● **TASK OBJECTIVE**
Lines containing the word "lavede" are the ones to copy from the records below.

:::

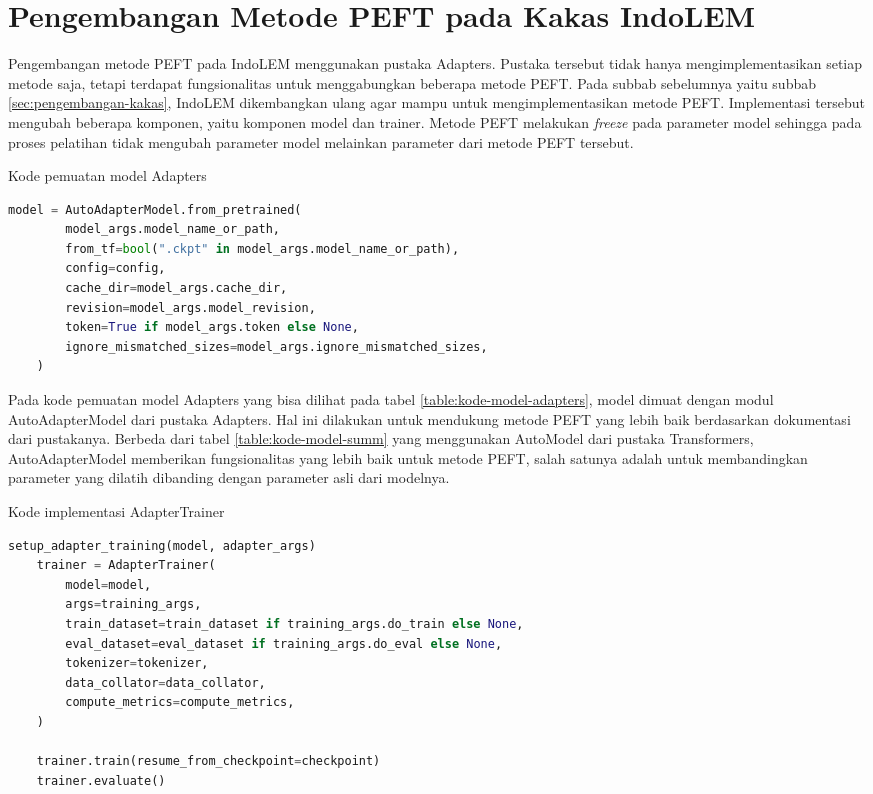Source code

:\section{Pengembangan Metode PEFT pada Kakas IndoLEM}

Pengembangan metode PEFT pada IndoLEM menggunakan pustaka Adapters. Pustaka tersebut tidak hanya mengimplementasikan setiap metode saja, tetapi terdapat fungsionalitas untuk menggabungkan beberapa metode PEFT. Pada subbab sebelumnya yaitu subbab \ref{sec:pengembangan-kakas}, IndoLEM dikembangkan ulang agar mampu untuk mengimplementasikan metode PEFT. Implementasi tersebut  mengubah beberapa komponen, yaitu komponen model dan trainer. Metode PEFT  melakukan \textit{freeze} pada parameter model sehingga pada proses pelatihan tidak  mengubah parameter model melainkan parameter dari metode PEFT tersebut.

\begin{table}[h]
    \caption{Kode pemuatan model Adapters}
    \label{table:kode-model-adapters}
    \begin{lstlisting}[language=python]
    model = AutoAdapterModel.from_pretrained(
        model_args.model_name_or_path,
        from_tf=bool(".ckpt" in model_args.model_name_or_path),
        config=config,
        cache_dir=model_args.cache_dir,
        revision=model_args.model_revision,
        token=True if model_args.token else None,
        ignore_mismatched_sizes=model_args.ignore_mismatched_sizes,
    )
    \end{lstlisting}
\end{table}

Pada kode pemuatan model Adapters yang bisa dilihat pada tabel \ref{table:kode-model-adapters}, model dimuat dengan modul AutoAdapterModel dari pustaka Adapters. Hal ini dilakukan untuk mendukung metode PEFT yang lebih baik berdasarkan dokumentasi dari pustakanya. Berbeda dari tabel \ref{table:kode-model-summ} yang menggunakan AutoModel dari pustaka Transformers, AutoAdapterModel memberikan fungsionalitas yang lebih baik untuk metode PEFT, salah satunya adalah untuk membandingkan parameter yang  dilatih dibanding dengan parameter asli dari modelnya.

\begin{table}[h]
    \caption{Kode implementasi AdapterTrainer}
    \label{table:kode-adaptertrainer}
    \begin{lstlisting}[language=python]
    setup_adapter_training(model, adapter_args)
    trainer = AdapterTrainer(
        model=model,
        args=training_args,
        train_dataset=train_dataset if training_args.do_train else None,
        eval_dataset=eval_dataset if training_args.do_eval else None,
        tokenizer=tokenizer,
        data_collator=data_collator,
        compute_metrics=compute_metrics,
    )

    trainer.train(resume_from_checkpoint=checkpoint)
    trainer.evaluate()
    \end{lstlisting}
\end{table}

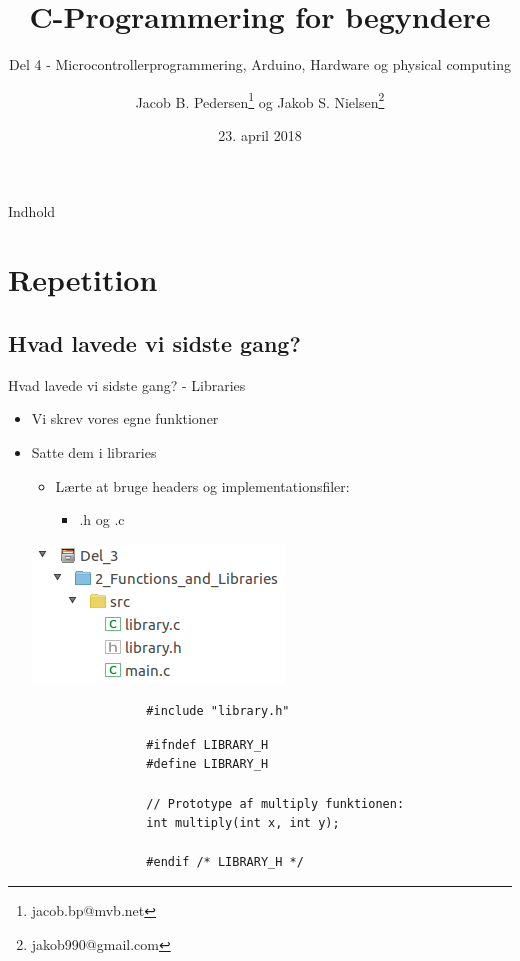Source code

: \documentclass{beamer}
\title{C-Programmering for begyndere}
\date{23. april 2018}
\subtitle{Del 4 - Microcontrollerprogrammering, Arduino, Hardware og physical computing}
\author{Jacob B. Pedersen\footnote{jacob.bp@mvb.net} og Jakob S. Nielsen\footnote{jakob990@gmail.com}}
\begin{document}
\begin{frame}
	\maketitle
\end{frame}

\begin{frame}{Indhold}
	\tableofcontents
\end{frame}

\section{Repetition}
\subsection{Hvad lavede vi sidste gang?}

\begin{frame}[fragile]{Hvad lavede vi sidste gang? - Libraries}
	\begin{itemize}
		\item{Vi skrev vores egne funktioner}
		\item{Satte dem i libraries}
		\begin{itemize}
			\item{Lærte at bruge headers og implementationsfiler:}
			\begin{itemize}
				\item{{\color{dkgreen}.h} og {\color{dkgreen}.c}}
			\end{itemize}
		\end{itemize}
			\begin{center}
				\includegraphics[height=0.2\textheight]{assets/libraries.png}
			\end{center}
			\begin{lstlisting}
				#include "library.h"
			\end{lstlisting}
			\begin{lstlisting}
				#ifndef LIBRARY_H
				#define LIBRARY_H

				// Prototype af multiply funktionen:
				int multiply(int x, int y);

				#endif /* LIBRARY_H */
			\end{lstlisting}
	\end{itemize}
\end{frame}
\end{document}
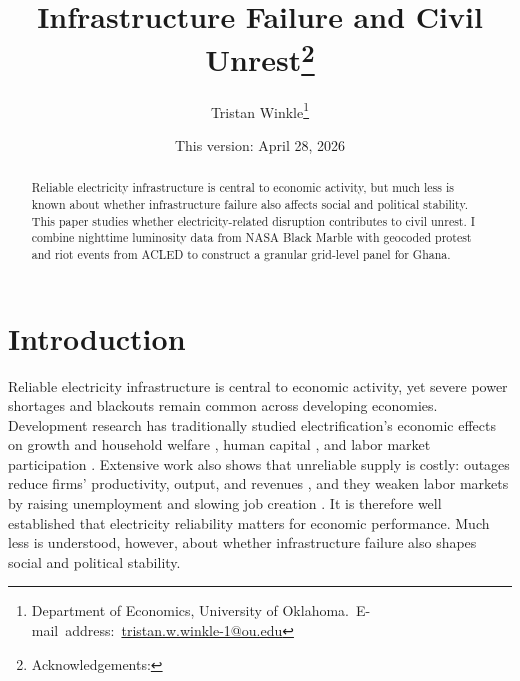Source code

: \documentclass[12pt]{article}
\begin{document}
\begin{singlespace}
\title{Infrastructure Failure and Civil Unrest\thanks{Acknowledgements:}}
\end{singlespace}

\author{Tristan Winkle\thanks{Department of Economics, University of Oklahoma.\
E-mail~address:~\href{mailto:student.name@ou.edu}{tristan.w.winkle-1@ou.edu}}}

\date{This version: April 28, 2026}

\maketitle

\begin{abstract}
\begin{singlespace}
\noindent Reliable electricity infrastructure is central to economic activity, but much less is known about whether infrastructure failure also affects social and political stability. This paper studies whether electricity-related disruption contributes to civil unrest. I combine nighttime luminosity data from NASA Black Marble with geocoded protest and riot events from ACLED to construct a granular grid-level panel for Ghana.
\end{singlespace}

\end{abstract}
\vfill{}

\pagebreak{}

\section{Introduction}\label{sec:intro}

Reliable electricity infrastructure is central to economic activity, yet severe power shortages and blackouts remain common across developing economies. Development research has traditionally studied electrification’s economic effects on growth and household welfare \citep{lee2020householdelectrification}, human capital \citep{lipscomb2013electrificationbrazil, abbasi2022roadselectricityjobs}, and labor market participation \citep{dinkelman2011ruralelectrification}. Extensive work also shows that unreliable supply is costly: outages reduce firms’ productivity, output, and revenues \citep{allcott2016electricityindia, cole2018poweroutagesfirms, abeberese2021electricityghana}, and they weaken labor markets by raising unemployment and slowing job creation \citep{mensah2024electricityjobs}. It is therefore well established that electricity reliability matters for economic performance. Much less is understood, however, about whether infrastructure failure also shapes social and political stability.
\end{document}
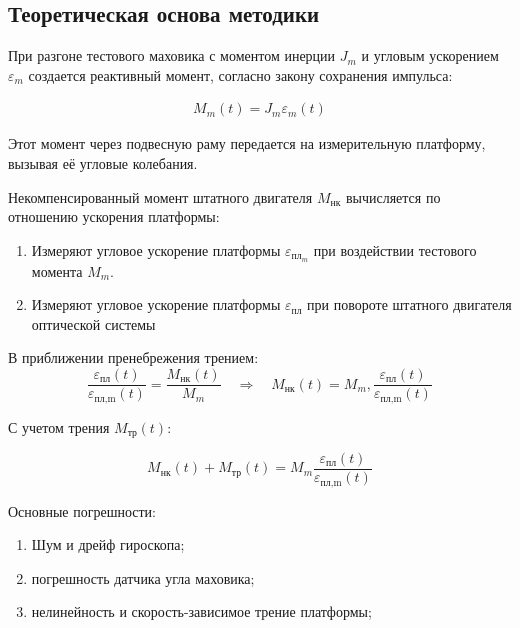 \subsection{Теоретическая основа методики}

При разгоне тестового маховика с моментом инерции $J_m$ и угловым ускорением $\varepsilon_m$ создается реактивный момент, согласно закону сохранения импульса:
\begin{samepage}
	\begin{equation}
		\label{eq:final_test_moment}
		\begin{alignedat}{2}
			M_m(t)=J_m\varepsilon_m(t)
		\end{alignedat}
	\end{equation}
\end{samepage}
Этот момент через подвесную раму передается на измерительную платформу, вызывая её угловые колебания.

Некомпенсированный момент штатного двигателя $M_{нк}$ вычисляется по отношению ускорения платформы:
\begin{enumerate}
	\item Измеряют угловое ускорение платформы $\varepsilon_{пл_m}$ при воздействии тестового момента $M_m$.
	\item Измеряют угловое ускорение платформы $\varepsilon_{пл}$ при повороте штатного двигателя оптической системы
\end{enumerate}

В приближении пренебрежения трением:
\begin{equation}
	\label{eq:Mnk}
	\frac{\varepsilon_{\text{пл}}(t)}{\varepsilon_{\text{пл,m}}(t)}
	= \frac{M_{\text{нк}}(t)}{M_m}
	\quad\Rightarrow\quad
	M_{\text{нк}}(t)
	= M_m,\frac{\varepsilon_{\text{пл}}(t)}{\varepsilon_{\text{пл,m}}(t)}
\end{equation}

С учетом трения $M_{тр}(t)$:

\begin{equation}	
	\label{eq:Mnk_trenie}
	M_{\text{нк}}(t) + M_{\text{тр}}(t)
	= M_m\frac{\varepsilon_{\text{пл}}(t)}{\varepsilon_{\text{пл,m}}(t)}
\end{equation}

Основные погрешности:
\begin{enumerate}
	\item Шум и дрейф гироскопа;
	\item погрешность датчика угла маховика;
	\item нелинейность и скорость-зависимое трение платформы;
\end{enumerate}

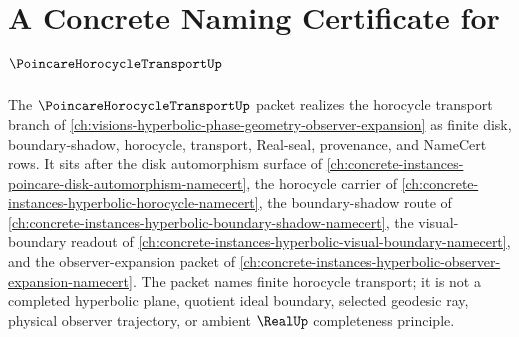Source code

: \chapter{A Concrete Naming Certificate for $\PoincareHorocycleTransportUp$}
\label{ch:concrete-instances-poincare-horocycle-transport-namecert}

The $\PoincareHorocycleTransportUp$ packet realizes the horocycle transport branch of \autoref{ch:visions-hyperbolic-phase-geometry-observer-expansion} as finite disk, boundary-shadow, horocycle, transport, Real-seal, provenance, and NameCert rows. It sits after the disk automorphism surface of \autoref{ch:concrete-instances-poincare-disk-automorphism-namecert}, the horocycle carrier of \autoref{ch:concrete-instances-hyperbolic-horocycle-namecert}, the boundary-shadow route of \autoref{ch:concrete-instances-hyperbolic-boundary-shadow-namecert}, the visual-boundary readout of \autoref{ch:concrete-instances-hyperbolic-visual-boundary-namecert}, and the observer-expansion packet of \autoref{ch:concrete-instances-hyperbolic-observer-expansion-namecert}. The packet names finite horocycle transport; it is not a completed hyperbolic plane, quotient ideal boundary, selected geodesic ray, physical observer trajectory, or ambient $\RealUp$ completeness principle.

:::

● **ANSWER**
\subsection{Hvad lavede vi sidste gang?}
\begin{frame}[fragile]{Hvad lavede vi sidste gang? - Libraries}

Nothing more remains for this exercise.